Segment Start: EXTRACTED ENTRIES

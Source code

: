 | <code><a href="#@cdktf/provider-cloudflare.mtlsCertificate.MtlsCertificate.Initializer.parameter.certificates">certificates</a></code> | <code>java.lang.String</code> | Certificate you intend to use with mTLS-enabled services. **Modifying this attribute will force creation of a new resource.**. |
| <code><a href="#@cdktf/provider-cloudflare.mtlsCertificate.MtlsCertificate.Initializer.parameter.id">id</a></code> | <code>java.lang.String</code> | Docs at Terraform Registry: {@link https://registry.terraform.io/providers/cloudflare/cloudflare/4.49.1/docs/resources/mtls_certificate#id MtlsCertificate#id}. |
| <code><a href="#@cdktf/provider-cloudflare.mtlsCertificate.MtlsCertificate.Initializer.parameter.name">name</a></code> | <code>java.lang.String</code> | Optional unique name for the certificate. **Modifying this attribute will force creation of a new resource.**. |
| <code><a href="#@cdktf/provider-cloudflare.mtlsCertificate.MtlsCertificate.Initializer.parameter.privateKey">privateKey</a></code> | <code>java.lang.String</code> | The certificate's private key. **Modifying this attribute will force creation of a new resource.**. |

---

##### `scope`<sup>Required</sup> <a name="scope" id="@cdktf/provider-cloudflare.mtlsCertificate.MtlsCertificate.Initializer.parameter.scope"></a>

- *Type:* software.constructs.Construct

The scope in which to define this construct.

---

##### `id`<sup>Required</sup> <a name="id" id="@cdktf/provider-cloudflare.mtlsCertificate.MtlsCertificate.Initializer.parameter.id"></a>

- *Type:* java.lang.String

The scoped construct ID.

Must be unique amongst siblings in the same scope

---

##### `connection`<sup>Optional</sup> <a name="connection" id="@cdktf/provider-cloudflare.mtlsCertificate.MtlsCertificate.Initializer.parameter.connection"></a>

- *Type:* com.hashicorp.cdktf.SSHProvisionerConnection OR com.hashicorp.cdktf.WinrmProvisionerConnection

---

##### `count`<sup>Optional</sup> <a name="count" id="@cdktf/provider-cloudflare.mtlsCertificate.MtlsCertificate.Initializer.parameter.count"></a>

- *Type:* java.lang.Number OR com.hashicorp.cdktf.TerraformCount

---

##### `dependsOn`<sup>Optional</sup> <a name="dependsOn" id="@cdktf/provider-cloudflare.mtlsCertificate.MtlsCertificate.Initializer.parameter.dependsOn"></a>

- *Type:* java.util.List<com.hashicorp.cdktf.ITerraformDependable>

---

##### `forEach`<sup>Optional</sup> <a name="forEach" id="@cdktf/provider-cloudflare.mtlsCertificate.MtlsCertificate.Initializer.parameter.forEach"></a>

Segment End: EXTRACTED ENTRIES

YOUR ASSIGNMENT:
Write the records out once more, exactly as shown.

REPLY:
Source code

: | <code><a href="#@cdktf/provider-cloudflare.mtlsCertificate.MtlsCertificate.Initializer.parameter.certificates">certificates</a></code> | <code>java.lang.String</code> | Certificate you intend to use with mTLS-enabled services. **Modifying this attribute will force creation of a new resource.**. |
| <code><a href="#@cdktf/provider-cloudflare.mtlsCertificate.MtlsCertificate.Initializer.parameter.id">id</a></code> | <code>java.lang.String</code> | Docs at Terraform Registry: {@link https://registry.terraform.io/providers/cloudflare/cloudflare/4.49.1/docs/resources/mtls_certificate#id MtlsCertificate#id}. |
| <code><a href="#@cdktf/provider-cloudflare.mtlsCertificate.MtlsCertificate.Initializer.parameter.name">name</a></code> | <code>java.lang.String</code> | Optional unique name for the certificate. **Modifying this attribute will force creation of a new resource.**. |
| <code><a href="#@cdktf/provider-cloudflare.mtlsCertificate.MtlsCertificate.Initializer.parameter.privateKey">privateKey</a></code> | <code>java.lang.String</code> | The certificate's private key. **Modifying this attribute will force creation of a new resource.**. |

---

##### `scope`<sup>Required</sup> <a name="scope" id="@cdktf/provider-cloudflare.mtlsCertificate.MtlsCertificate.Initializer.parameter.scope"></a>

- *Type:* software.constructs.Construct

The scope in which to define this construct.

---

##### `id`<sup>Required</sup> <a name="id" id="@cdktf/provider-cloudflare.mtlsCertificate.MtlsCertificate.Initializer.parameter.id"></a>

- *Type:* java.lang.String

The scoped construct ID.

Must be unique amongst siblings in the same scope

---

##### `connection`<sup>Optional</sup> <a name="connection" id="@cdktf/provider-cloudflare.mtlsCertificate.MtlsCertificate.Initializer.parameter.connection"></a>

- *Type:* com.hashicorp.cdktf.SSHProvisionerConnection OR com.hashicorp.cdktf.WinrmProvisionerConnection

---

##### `count`<sup>Optional</sup> <a name="count" id="@cdktf/provider-cloudflare.mtlsCertificate.MtlsCertificate.Initializer.parameter.count"></a>

- *Type:* java.lang.Number OR com.hashicorp.cdktf.TerraformCount

---

##### `dependsOn`<sup>Optional</sup> <a name="dependsOn" id="@cdktf/provider-cloudflare.mtlsCertificate.MtlsCertificate.Initializer.parameter.dependsOn"></a>

- *Type:* java.util.List<com.hashicorp.cdktf.ITerraformDependable>

---

##### `forEach`<sup>Optional</sup> <a name="forEach" id="@cdktf/provider-cloudflare.mtlsCertificate.MtlsCertificate.Initializer.parameter.forEach"></a>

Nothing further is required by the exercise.